12. The method of claim 1 wherein the MEMS components are MEMS variable capacitors.

13. The method of claim 1 wherein the MEMS components are MEMS metal contact switches.

14. The method of claim 1 wherein select ones of the redistribution traces are fabricated into MEMS components.

15. The method of claim 1 wherein select ones of the redistribution traces are fabricated into inductors.

16. The method of claim 1 wherein select ones of the redistribution traces are fabricated into capacitors.

17. The method of claim 1 wherein select ones of the redistribution traces are fabricated into resistors.

18. The method of claim 1 wherein select ones of the redistribution traces are fabricated into transformers.

19. The method of claim 1 wherein at least one other redistribution layer is usable to couple predetermined ones of the MEMS components.

20. A MEMS integrated circuit having a redistribution layer comprising:

a substrate including MEMS components; and

redistribution traces coupling predetermined ones of the MEMS components.

21. The MEMS integrated circuit of claim 20 further including an insulation layer over the redistribution traces.

22. The MEMS integrated circuit of claim 21 wherein the insulation layer is a passivation layer.

23. The MEMS integrated circuit of claim 21 further including openings through the insulation layer that expose predetermined connector locations on top of the redistribution traces.

24. The MEMS integrated circuit of claim 23 further including connectors coupled to the redistribution traces at the predetermined connector locations.

25. The MEMS integrated circuit of claim 24 wherein the connectors are solder bumps.

26. The MEMS integrated circuit of claim 24 wherein the connectors are conductive pillars.

27. The MEMS integrated circuit of claim 23 wherein the predetermined connector locations align with conductive pads on a provided laminate to be coupled to the MEMS integrated circuit.
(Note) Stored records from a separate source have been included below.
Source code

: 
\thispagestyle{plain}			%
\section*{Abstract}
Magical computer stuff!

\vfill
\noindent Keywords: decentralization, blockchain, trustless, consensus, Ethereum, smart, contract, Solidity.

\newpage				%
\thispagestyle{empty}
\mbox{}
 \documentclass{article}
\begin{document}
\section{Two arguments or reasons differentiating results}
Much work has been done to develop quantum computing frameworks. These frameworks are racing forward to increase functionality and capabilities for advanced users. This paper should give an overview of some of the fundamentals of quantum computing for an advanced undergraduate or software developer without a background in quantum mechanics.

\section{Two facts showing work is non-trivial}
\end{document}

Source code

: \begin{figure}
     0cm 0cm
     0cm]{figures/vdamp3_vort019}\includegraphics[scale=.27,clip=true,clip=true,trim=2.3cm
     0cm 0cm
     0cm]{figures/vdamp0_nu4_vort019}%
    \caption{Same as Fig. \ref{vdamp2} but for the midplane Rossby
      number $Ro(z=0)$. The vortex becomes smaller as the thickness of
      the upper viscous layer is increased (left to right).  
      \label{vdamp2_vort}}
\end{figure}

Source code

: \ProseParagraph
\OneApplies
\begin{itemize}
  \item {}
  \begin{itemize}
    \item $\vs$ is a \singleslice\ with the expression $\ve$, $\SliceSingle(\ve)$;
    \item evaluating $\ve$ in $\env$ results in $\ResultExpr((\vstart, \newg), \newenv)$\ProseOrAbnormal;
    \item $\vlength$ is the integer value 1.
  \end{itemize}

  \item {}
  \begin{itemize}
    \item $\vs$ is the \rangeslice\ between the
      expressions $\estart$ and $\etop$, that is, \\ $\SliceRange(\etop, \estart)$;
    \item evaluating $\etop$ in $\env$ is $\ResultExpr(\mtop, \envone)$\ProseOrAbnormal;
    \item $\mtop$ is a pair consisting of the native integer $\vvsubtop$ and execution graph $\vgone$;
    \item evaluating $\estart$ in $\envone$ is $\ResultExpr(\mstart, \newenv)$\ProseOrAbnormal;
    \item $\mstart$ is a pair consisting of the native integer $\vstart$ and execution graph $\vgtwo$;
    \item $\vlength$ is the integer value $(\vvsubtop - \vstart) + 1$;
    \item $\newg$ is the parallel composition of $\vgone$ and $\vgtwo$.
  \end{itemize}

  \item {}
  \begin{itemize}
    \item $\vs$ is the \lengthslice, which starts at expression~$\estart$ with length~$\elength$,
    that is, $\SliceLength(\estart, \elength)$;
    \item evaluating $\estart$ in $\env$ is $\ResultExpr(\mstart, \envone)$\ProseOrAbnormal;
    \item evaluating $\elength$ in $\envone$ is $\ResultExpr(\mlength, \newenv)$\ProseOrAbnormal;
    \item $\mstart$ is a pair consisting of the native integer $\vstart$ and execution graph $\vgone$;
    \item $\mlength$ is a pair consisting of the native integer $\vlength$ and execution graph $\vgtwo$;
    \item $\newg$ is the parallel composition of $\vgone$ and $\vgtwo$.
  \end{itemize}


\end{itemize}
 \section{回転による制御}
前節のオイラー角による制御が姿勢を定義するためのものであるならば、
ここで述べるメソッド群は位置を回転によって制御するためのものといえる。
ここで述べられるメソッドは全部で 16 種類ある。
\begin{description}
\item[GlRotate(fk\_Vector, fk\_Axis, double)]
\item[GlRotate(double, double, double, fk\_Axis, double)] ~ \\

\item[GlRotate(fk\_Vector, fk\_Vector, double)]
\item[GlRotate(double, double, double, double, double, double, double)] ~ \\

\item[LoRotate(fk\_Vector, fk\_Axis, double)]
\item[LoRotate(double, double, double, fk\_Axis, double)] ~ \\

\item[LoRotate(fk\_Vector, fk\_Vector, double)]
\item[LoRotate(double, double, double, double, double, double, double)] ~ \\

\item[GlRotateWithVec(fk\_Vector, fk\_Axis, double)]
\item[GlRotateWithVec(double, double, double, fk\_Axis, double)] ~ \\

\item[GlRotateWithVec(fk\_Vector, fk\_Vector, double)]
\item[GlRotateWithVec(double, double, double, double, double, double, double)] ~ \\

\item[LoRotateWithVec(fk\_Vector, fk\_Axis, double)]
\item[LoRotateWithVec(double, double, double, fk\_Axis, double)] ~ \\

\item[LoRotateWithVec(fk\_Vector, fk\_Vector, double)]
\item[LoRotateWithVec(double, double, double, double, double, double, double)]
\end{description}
28. The MEMS integrated circuit of claim 20 wherein predetermined ones of the MEMS components are coupled in series via the redistribution traces.

29. The MEMS integrated circuit of claim 20 wherein predetermined ones of the MEMS components are coupled in parallel via the redistribution traces.

30. The MEMS integrated circuit of claim 20 wherein predetermined ones of the MEMS components are coupled in series and parallel combinations via the redistribution traces.

31. The MEMS integrated circuit of claim 20 wherein the MEMS components are MEMS variable capacitors.

32. The MEMS integrated circuit of claim 20 wherein the MEMS components are MEMS metal contact switches.

33. The MEMS integrated circuit of claim 20 wherein select ones of the redistribution traces are fabricated into MEMS components.

34. The MEMS integrated circuit of claim 20 wherein select ones of the redistribution traces are fabricated into inductors.

35. The MEMS integrated circuit claim 20 wherein select ones of the redistribution traces are fabricated into capacitors.

36. The MEMS integrated circuit of claim 20 wherein select ones of the redistribution traces are fabricated into resistors.

37. The MEMS integrated circuit of claim 20 wherein select ones of the redistribution traces are fabricated into transformers.

38. The MEMS integrated circuit claim 20 further including at least one other redistribution layer that is usable to couple predetermined ones of the MEMS components.